Research
Statistical Estimates of Population-Level Binary Properties
Building on my work with spotted rotational variables, this project develops a Monte Carlo based method to estimate the average primary masses, companion mass ranges, inclination limits for recognizing a rotational variable, and spreads in primary mass for populations of binary stars. The model fits a population’s distribution in binary mass function and allows for a probability that some of the mass functions are incorrectly estimated. We test the method on synthetic data to assess its sensitivity to each model parameter, finding that we are most sensitive to the average primary mass and companion mass range, with less sensitivity to inclination limit and primary mass spread. We then apply the model to the MS2b, G1/3, G2, and G4b stars described below. The following plot shows the result for the binary mass function distribution of varying each model parameter separately, followed by the five group’s distributions.

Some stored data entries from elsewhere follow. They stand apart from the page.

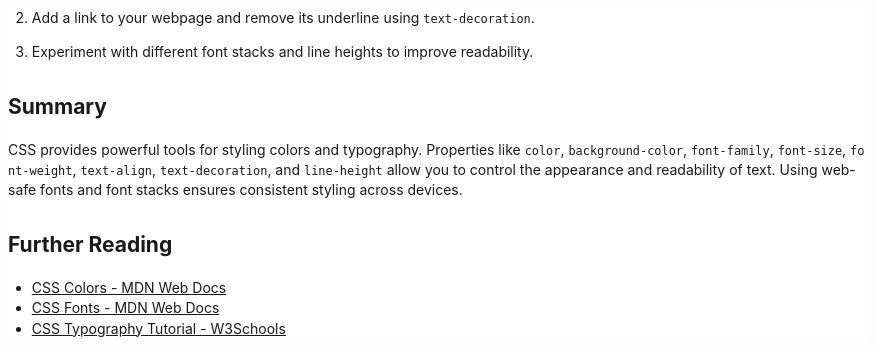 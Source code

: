 2. Add a link to your webpage and remove its underline using `text-decoration`.

3. Experiment with different font stacks and line heights to improve readability.

## Summary
CSS provides powerful tools for styling colors and typography. Properties like `color`, `background-color`, `font-family`, `font-size`, `font-weight`, `text-align`, `text-decoration`, and `line-height` allow you to control the appearance and readability of text. Using web-safe fonts and font stacks ensures consistent styling across devices.

## Further Reading
- [CSS Colors - MDN Web Docs](https://developer.mozilla.org/en-US/docs/Web/CSS/color)
- [CSS Fonts - MDN Web Docs](https://developer.mozilla.org/en-US/docs/Web/CSS/font-family)
- [CSS Typography Tutorial - W3Schools](https://www.w3schools.com/css/css_font.asp)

This work is published in MNRAS, read more here
Spotted Rotational Variable Stars with ASAS-SN, Gaia, and APOGEE
This work examines the properties of roughly 50,000 spotted rotational variables discovered in the ASAS-SN variable stars catalog. We divided the rotators into 7 groups based on their separation in the space of luminosity versus rotation period (see the left panel of the figure below), and their radial velocity scatter (a proxy for binarity; not shown in the figure). There are three groups of main sequence stars: a group of slowly rotating (10-30 days) likely single stars with a limited range of temperatures (MS1), a group os more rapidly rotating (periods of ~days) single stars spanning the lower main sequence up to the Kraft break (MS2s) and a group of tidally-locked binaries (MS2b). There are four groups of giants: a group of heavily spotted and tidally locked RS CVn-type binaries with periods of 10’s of days (G1/3), a group of less luminous sub-subgiants with periods of ~10 days (G2), a group of subsynchrounously rotating binaries with periods approaching 100 days (G4b), and a group of single red giants which are almost certainly merger remnants (G4s). The following plot shows the rotational variables distribution in rotation period/luminosity space (left) and on a color magnitude digram with overlayed isochrones (right).
This work is published in MNRAS, read more here!
Transfer Learning for Improved Stellar Parameter Estimation with StelNet
Accurate determinations of stellar age and mass are crucial to many areas of Astronomy! The StelNet model (Garraffo et al. 2021) is a hierarchical Bayesian collection of deep neural networks that aims to do just this with greater computational efficiency than traditional model fitting methods. It was originally trained on synthetic stellar evolutionary tracks from MIST, and while it does well in this regime, it is not expected to make estimates as accurately for actual stars. As part of the NSF REU program at the Smithsonian Astrophysical Observatory, I implemented “transfer learning” for StelNet, retraining the models on a small amount of real data to calibrate them for better performance on real stars and make them more robust against systematic errors. Below is a plot of StelNet’s age predictions versus reported ages for a few catalogs of well-studied post-ZAMS stars before and after transfer learning.
To learn more, you can check out my REU project report, live-streamed REU symposium talk, and AAS iPoster.
This work remains unpublished (although the code is all publicly available on GitHub), but a potential next step would be to alter the model to make age/mass estimates based on Gaia photometry (rather than stellar surface parameters) and compare its performance on a large sample of stars to other neural network-based age estimators.